» **The task**: Without the pictures, give the records again exactly as they appear.

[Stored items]
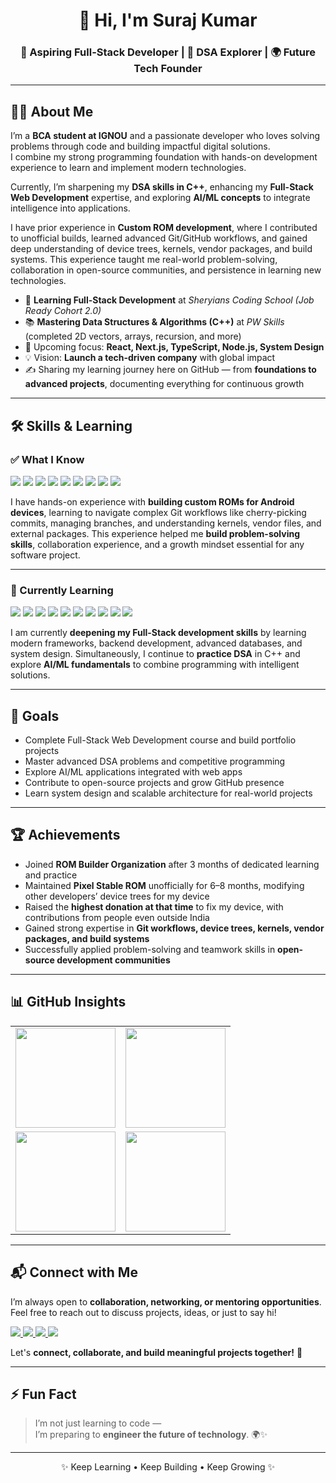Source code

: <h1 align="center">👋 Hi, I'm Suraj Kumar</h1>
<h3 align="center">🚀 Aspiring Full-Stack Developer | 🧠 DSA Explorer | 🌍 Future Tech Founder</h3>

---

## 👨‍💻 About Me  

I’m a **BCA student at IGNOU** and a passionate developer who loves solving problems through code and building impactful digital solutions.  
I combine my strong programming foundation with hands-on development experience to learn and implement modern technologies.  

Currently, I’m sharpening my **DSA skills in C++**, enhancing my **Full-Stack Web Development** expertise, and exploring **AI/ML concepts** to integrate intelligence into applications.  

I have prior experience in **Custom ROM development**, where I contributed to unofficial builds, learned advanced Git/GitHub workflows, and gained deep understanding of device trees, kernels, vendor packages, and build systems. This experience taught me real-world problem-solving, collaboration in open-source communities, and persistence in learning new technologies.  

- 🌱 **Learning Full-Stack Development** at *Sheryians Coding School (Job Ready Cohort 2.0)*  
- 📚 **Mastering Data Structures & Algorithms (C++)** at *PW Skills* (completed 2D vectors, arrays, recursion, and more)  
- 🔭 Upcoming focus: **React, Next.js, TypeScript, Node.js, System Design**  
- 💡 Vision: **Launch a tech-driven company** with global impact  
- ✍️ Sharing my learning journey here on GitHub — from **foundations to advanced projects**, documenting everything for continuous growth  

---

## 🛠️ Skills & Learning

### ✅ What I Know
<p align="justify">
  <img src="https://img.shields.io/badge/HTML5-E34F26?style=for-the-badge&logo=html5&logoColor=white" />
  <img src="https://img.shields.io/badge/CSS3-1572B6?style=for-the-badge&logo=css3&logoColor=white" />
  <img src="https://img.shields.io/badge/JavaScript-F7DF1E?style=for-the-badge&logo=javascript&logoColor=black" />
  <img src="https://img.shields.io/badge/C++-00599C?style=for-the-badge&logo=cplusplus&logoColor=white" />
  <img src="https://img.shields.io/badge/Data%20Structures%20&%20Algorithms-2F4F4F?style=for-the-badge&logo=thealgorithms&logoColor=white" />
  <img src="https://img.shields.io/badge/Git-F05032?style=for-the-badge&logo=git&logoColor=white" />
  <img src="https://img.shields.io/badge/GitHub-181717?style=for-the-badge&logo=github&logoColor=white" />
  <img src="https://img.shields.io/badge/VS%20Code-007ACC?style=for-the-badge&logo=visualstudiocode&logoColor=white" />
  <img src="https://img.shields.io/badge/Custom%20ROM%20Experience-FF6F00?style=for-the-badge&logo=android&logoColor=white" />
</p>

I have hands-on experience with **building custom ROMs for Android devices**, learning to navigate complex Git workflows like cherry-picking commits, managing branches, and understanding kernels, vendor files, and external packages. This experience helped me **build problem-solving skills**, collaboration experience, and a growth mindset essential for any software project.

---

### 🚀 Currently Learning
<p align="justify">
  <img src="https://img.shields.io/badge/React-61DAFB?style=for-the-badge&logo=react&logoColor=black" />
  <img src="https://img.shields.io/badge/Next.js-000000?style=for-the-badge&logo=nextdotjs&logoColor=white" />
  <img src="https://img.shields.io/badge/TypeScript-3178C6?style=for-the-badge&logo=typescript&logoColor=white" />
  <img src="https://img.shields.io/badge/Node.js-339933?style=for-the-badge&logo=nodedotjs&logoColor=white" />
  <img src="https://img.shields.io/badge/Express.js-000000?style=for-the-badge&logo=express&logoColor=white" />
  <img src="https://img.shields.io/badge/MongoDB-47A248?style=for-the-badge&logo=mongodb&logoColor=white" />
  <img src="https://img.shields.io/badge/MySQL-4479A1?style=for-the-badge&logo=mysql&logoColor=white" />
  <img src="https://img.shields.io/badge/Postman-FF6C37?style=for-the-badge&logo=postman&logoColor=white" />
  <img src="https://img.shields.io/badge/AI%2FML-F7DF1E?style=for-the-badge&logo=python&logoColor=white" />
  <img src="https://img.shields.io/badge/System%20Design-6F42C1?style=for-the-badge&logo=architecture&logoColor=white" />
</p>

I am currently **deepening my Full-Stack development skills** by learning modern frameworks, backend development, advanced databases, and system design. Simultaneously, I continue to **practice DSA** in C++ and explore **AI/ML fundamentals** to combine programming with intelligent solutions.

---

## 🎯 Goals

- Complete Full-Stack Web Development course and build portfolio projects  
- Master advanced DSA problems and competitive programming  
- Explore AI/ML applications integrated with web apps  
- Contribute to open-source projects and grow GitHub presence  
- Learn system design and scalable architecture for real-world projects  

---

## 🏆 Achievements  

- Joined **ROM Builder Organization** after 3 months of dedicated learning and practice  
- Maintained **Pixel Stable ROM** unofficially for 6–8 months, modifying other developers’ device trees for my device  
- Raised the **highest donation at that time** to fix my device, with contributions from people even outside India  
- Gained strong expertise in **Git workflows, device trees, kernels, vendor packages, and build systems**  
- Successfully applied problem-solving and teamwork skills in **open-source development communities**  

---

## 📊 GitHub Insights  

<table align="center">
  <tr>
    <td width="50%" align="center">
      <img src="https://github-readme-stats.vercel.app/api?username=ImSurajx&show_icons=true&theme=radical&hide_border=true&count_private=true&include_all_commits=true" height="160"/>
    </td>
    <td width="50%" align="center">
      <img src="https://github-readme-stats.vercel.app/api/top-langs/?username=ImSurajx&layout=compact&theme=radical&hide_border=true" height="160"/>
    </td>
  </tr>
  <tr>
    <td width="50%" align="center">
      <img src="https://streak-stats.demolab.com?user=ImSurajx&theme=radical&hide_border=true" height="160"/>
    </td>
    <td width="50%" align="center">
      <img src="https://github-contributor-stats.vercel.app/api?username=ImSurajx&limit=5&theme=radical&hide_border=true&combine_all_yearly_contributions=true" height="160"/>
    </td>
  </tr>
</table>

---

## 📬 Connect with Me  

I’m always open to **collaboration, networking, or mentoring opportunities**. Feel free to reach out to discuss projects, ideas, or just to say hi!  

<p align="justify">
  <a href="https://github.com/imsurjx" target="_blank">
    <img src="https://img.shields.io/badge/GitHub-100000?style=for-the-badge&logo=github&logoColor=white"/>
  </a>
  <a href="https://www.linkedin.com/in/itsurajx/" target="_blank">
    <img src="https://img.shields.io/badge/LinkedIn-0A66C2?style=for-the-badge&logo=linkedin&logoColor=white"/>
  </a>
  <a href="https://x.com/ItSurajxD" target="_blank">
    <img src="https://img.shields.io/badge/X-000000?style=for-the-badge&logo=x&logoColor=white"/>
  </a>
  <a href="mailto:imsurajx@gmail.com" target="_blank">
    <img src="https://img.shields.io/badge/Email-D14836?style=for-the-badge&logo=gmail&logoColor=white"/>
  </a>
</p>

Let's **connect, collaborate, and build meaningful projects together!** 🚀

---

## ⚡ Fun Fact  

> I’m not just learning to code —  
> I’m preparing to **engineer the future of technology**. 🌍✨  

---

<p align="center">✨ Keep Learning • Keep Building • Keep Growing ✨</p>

» **Completed task**:
Source code

: <h1 align="center">👋 Hi, I'm Suraj Kumar</h1>
<h3 align="center">🚀 Aspiring Full-Stack Developer | 🧠 DSA Explorer | 🌍 Future Tech Founder</h3>

---

## 👨‍💻 About Me  

I’m a **BCA student at IGNOU** and a passionate developer who loves solving problems through code and building impactful digital solutions.  
I combine my strong programming foundation with hands-on development experience to learn and implement modern technologies.  

Currently, I’m sharpening my **DSA skills in C++**, enhancing my **Full-Stack Web Development** expertise, and exploring **AI/ML concepts** to integrate intelligence into applications.  

I have prior experience in **Custom ROM development**, where I contributed to unofficial builds, learned advanced Git/GitHub workflows, and gained deep understanding of device trees, kernels, vendor packages, and build systems. This experience taught me real-world problem-solving, collaboration in open-source communities, and persistence in learning new technologies.  

- 🌱 **Learning Full-Stack Development** at *Sheryians Coding School (Job Ready Cohort 2.0)*  
- 📚 **Mastering Data Structures & Algorithms (C++)** at *PW Skills* (completed 2D vectors, arrays, recursion, and more)  
- 🔭 Upcoming focus: **React, Next.js, TypeScript, Node.js, System Design**  
- 💡 Vision: **Launch a tech-driven company** with global impact  
- ✍️ Sharing my learning journey here on GitHub — from **foundations to advanced projects**, documenting everything for continuous growth  

---

## 🛠️ Skills & Learning

### ✅ What I Know
<p align="justify">
  <img src="https://img.shields.io/badge/HTML5-E34F26?style=for-the-badge&logo=html5&logoColor=white" />
  <img src="https://img.shields.io/badge/CSS3-1572B6?style=for-the-badge&logo=css3&logoColor=white" />
  <img src="https://img.shields.io/badge/JavaScript-F7DF1E?style=for-the-badge&logo=javascript&logoColor=black" />
  <img src="https://img.shields.io/badge/C++-00599C?style=for-the-badge&logo=cplusplus&logoColor=white" />
  <img src="https://img.shields.io/badge/Data%20Structures%20&%20Algorithms-2F4F4F?style=for-the-badge&logo=thealgorithms&logoColor=white" />
  <img src="https://img.shields.io/badge/Git-F05032?style=for-the-badge&logo=git&logoColor=white" />
  <img src="https://img.shields.io/badge/GitHub-181717?style=for-the-badge&logo=github&logoColor=white" />
  <img src="https://img.shields.io/badge/VS%20Code-007ACC?style=for-the-badge&logo=visualstudiocode&logoColor=white" />
  <img src="https://img.shields.io/badge/Custom%20ROM%20Experience-FF6F00?style=for-the-badge&logo=android&logoColor=white" />
</p>

I have hands-on experience with **building custom ROMs for Android devices**, learning to navigate complex Git workflows like cherry-picking commits, managing branches, and understanding kernels, vendor files, and external packages. This experience helped me **build problem-solving skills**, collaboration experience, and a growth mindset essential for any software project.

---

### 🚀 Currently Learning
<p align="justify">
  <img src="https://img.shields.io/badge/React-61DAFB?style=for-the-badge&logo=react&logoColor=black" />
  <img src="https://img.shields.io/badge/Next.js-000000?style=for-the-badge&logo=nextdotjs&logoColor=white" />
  <img src="https://img.shields.io/badge/TypeScript-3178C6?style=for-the-badge&logo=typescript&logoColor=white" />
  <img src="https://img.shields.io/badge/Node.js-339933?style=for-the-badge&logo=nodedotjs&logoColor=white" />
  <img src="https://img.shields.io/badge/Express.js-000000?style=for-the-badge&logo=express&logoColor=white" />
  <img src="https://img.shields.io/badge/MongoDB-47A248?style=for-the-badge&logo=mongodb&logoColor=white" />
  <img src="https://img.shields.io/badge/MySQL-4479A1?style=for-the-badge&logo=mysql&logoColor=white" />
  <img src="https://img.shields.io/badge/Postman-FF6C37?style=for-the-badge&logo=postman&logoColor=white" />
  <img src="https://img.shields.io/badge/AI%2FML-F7DF1E?style=for-the-badge&logo=python&logoColor=white" />
  <img src="https://img.shields.io/badge/System%20Design-6F42C1?style=for-the-badge&logo=architecture&logoColor=white" />
</p>

I am currently **deepening my Full-Stack development skills** by learning modern frameworks, backend development, advanced databases, and system design. Simultaneously, I continue to **practice DSA** in C++ and explore **AI/ML fundamentals** to combine programming with intelligent solutions.

---

## 🎯 Goals

- Complete Full-Stack Web Development course and build portfolio projects  
- Master advanced DSA problems and competitive programming  
- Explore AI/ML applications integrated with web apps  
- Contribute to open-source projects and grow GitHub presence  
- Learn system design and scalable architecture for real-world projects  

---

## 🏆 Achievements  

- Joined **ROM Builder Organization** after 3 months of dedicated learning and practice  
- Maintained **Pixel Stable ROM** unofficially for 6–8 months, modifying other developers’ device trees for my device  
- Raised the **highest donation at that time** to fix my device, with contributions from people even outside India  
- Gained strong expertise in **Git workflows, device trees, kernels, vendor packages, and build systems**  
- Successfully applied problem-solving and teamwork skills in **open-source development communities**  

---

## 📊 GitHub Insights  

<table align="center">
  <tr>
    <td width="50%" align="center">
      <img src="https://github-readme-stats.vercel.app/api?username=ImSurajx&show_icons=true&theme=radical&hide_border=true&count_private=true&include_all_commits=true" height="160"/>
    </td>
    <td width="50%" align="center">
      <img src="https://github-readme-stats.vercel.app/api/top-langs/?username=ImSurajx&layout=compact&theme=radical&hide_border=true" height="160"/>
    </td>
  </tr>
  <tr>
    <td width="50%" align="center">
      <img src="https://streak-stats.demolab.com?user=ImSurajx&theme=radical&hide_border=true" height="160"/>
    </td>
    <td width="50%" align="center">
      <img src="https://github-contributor-stats.vercel.app/api?username=ImSurajx&limit=5&theme=radical&hide_border=true&combine_all_yearly_contributions=true" height="160"/>
    </td>
  </tr>
</table>

---

## 📬 Connect with Me  

I’m always open to **collaboration, networking, or mentoring opportunities**. Feel free to reach out to discuss projects, ideas, or just to say hi!  

<p align="justify">
  <a href="https://github.com/imsurjx" target="_blank">
    <img src="https://img.shields.io/badge/GitHub-100000?style=for-the-badge&logo=github&logoColor=white"/>
  </a>
  <a href="https://www.linkedin.com/in/itsurajx/" target="_blank">
    <img src="https://img.shields.io/badge/LinkedIn-0A66C2?style=for-the-badge&logo=linkedin&logoColor=white"/>
  </a>
  <a href="https://x.com/ItSurajxD" target="_blank">
    <img src="https://img.shields.io/badge/X-000000?style=for-the-badge&logo=x&logoColor=white"/>
  </a>
  <a href="mailto:imsurajx@gmail.com" target="_blank">
    <img src="https://img.shields.io/badge/Email-D14836?style=for-the-badge&logo=gmail&logoColor=white"/>
  </a>
</p>

Let's **connect, collaborate, and build meaningful projects together!** 🚀

---

## ⚡ Fun Fact  

> I’m not just learning to code —  
> I’m preparing to **engineer the future of technology**. 🌍✨  

---

<p align="center">✨ Keep Learning • Keep Building • Keep Growing ✨</p>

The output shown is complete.